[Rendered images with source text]
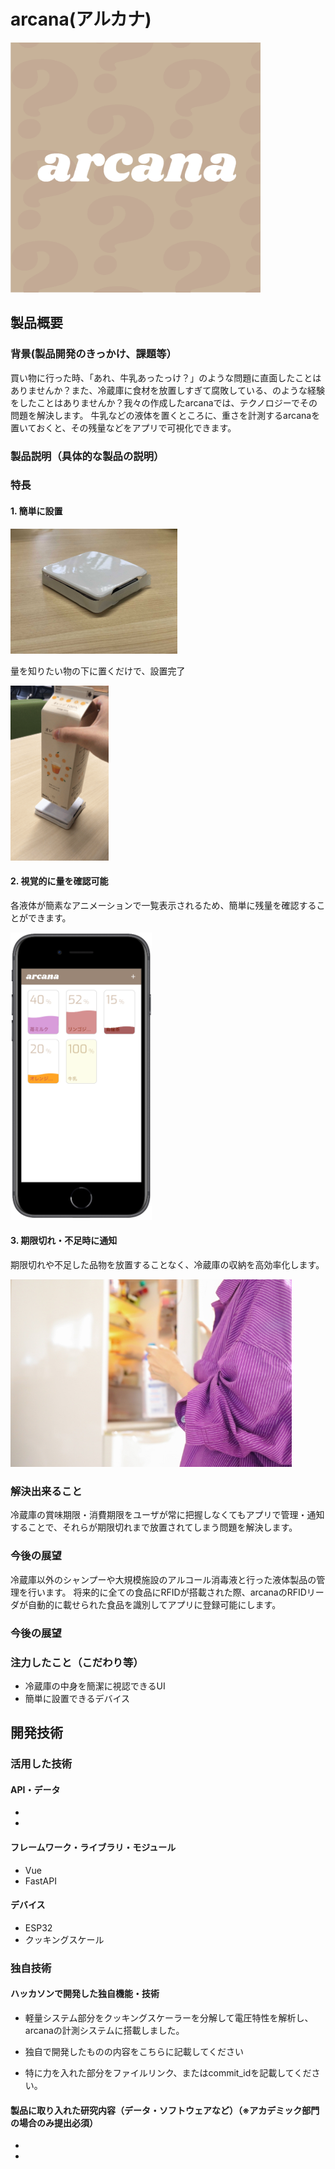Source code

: # arcana(アルカナ)
<img src="https://github.com/jphacks/A_2016/blob/master/images/arcana_logo.png?raw=true" height="400"/>


## 製品概要
### 背景(製品開発のきっかけ、課題等）
買い物に行った時、「あれ、牛乳あったっけ？」のような問題に直面したことはありませんか？また、冷蔵庫に食材を放置しすぎて腐敗している、のような経験をしたことはありませんか？我々の作成したarcanaでは、テクノロジーでその問題を解決します。
牛乳などの液体を置くところに、重さを計測するarcanaを置いておくと、その残量などをアプリで可視化できます。

### 製品説明（具体的な製品の説明）
### 特長
#### 1. 簡単に設置

<img src="https://github.com/jphacks/A_2016/blob/master/images/device.jpg?raw=true" height="200"/>


量を知りたい物の下に置くだけで、設置完了


<img src="https://github.com/jphacks/A_2016/blob/master/images/use.gif?raw=true" style="height:20em"/>

#### 2. 視覚的に量を確認可能
各液体が簡素なアニメーションで一覧表示されるため、簡単に残量を確認することができます。

<img src="https://github.com/jphacks/A_2016/blob/master/images/screen.png?raw=true" height="460"/>

#### 3. 期限切れ・不足時に通知
期限切れや不足した品物を放置することなく、冷蔵庫の収納を高効率化します。

<img src="https://github.com/jphacks/A_2016/blob/master/images/milk.jpg?raw=true" height="300"/>

### 解決出来ること
冷蔵庫の賞味期限・消費期限をユーザが常に把握しなくてもアプリで管理・通知することで、それらが期限切れまで放置されてしまう問題を解決します。

### 今後の展望
冷蔵庫以外のシャンプーや大規模施設のアルコール消毒液と行った液体製品の管理を行います。
将来的に全ての食品にRFIDが搭載された際、arcanaのRFIDリーダが自動的に載せられた食品を識別してアプリに登録可能にします。

### 今後の展望

### 注力したこと（こだわり等）
* 冷蔵庫の中身を簡潔に視認できるUI
* 簡単に設置できるデバイス

## 開発技術
### 活用した技術
#### API・データ
* 
* 

#### フレームワーク・ライブラリ・モジュール
* Vue
* FastAPI

#### デバイス
* ESP32
* クッキングスケール

### 独自技術
#### ハッカソンで開発した独自機能・技術
* 軽量システム部分をクッキングスケーラーを分解して電圧特性を解析し、arcanaの計測システムに搭載しました。

* 独自で開発したものの内容をこちらに記載してください
* 特に力を入れた部分をファイルリンク、またはcommit_idを記載してください。


#### 製品に取り入れた研究内容（データ・ソフトウェアなど）（※アカデミック部門の場合のみ提出必須）
* 
*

*Instructions for the task*: In the data above, please extract the lines from the first one through the line with "#### 1. 簡単に設置", exactly, and keep pictures out.

*Expected answer*:
Source code

: # arcana(アルカナ)
<img src="https://github.com/jphacks/A_2016/blob/master/images/arcana_logo.png?raw=true" height="400"/>


## 製品概要
### 背景(製品開発のきっかけ、課題等）
買い物に行った時、「あれ、牛乳あったっけ？」のような問題に直面したことはありませんか？また、冷蔵庫に食材を放置しすぎて腐敗している、のような経験をしたことはありませんか？我々の作成したarcanaでは、テクノロジーでその問題を解決します。
牛乳などの液体を置くところに、重さを計測するarcanaを置いておくと、その残量などをアプリで可視化できます。

### 製品説明（具体的な製品の説明）
### 特長
#### 1. 簡単に設置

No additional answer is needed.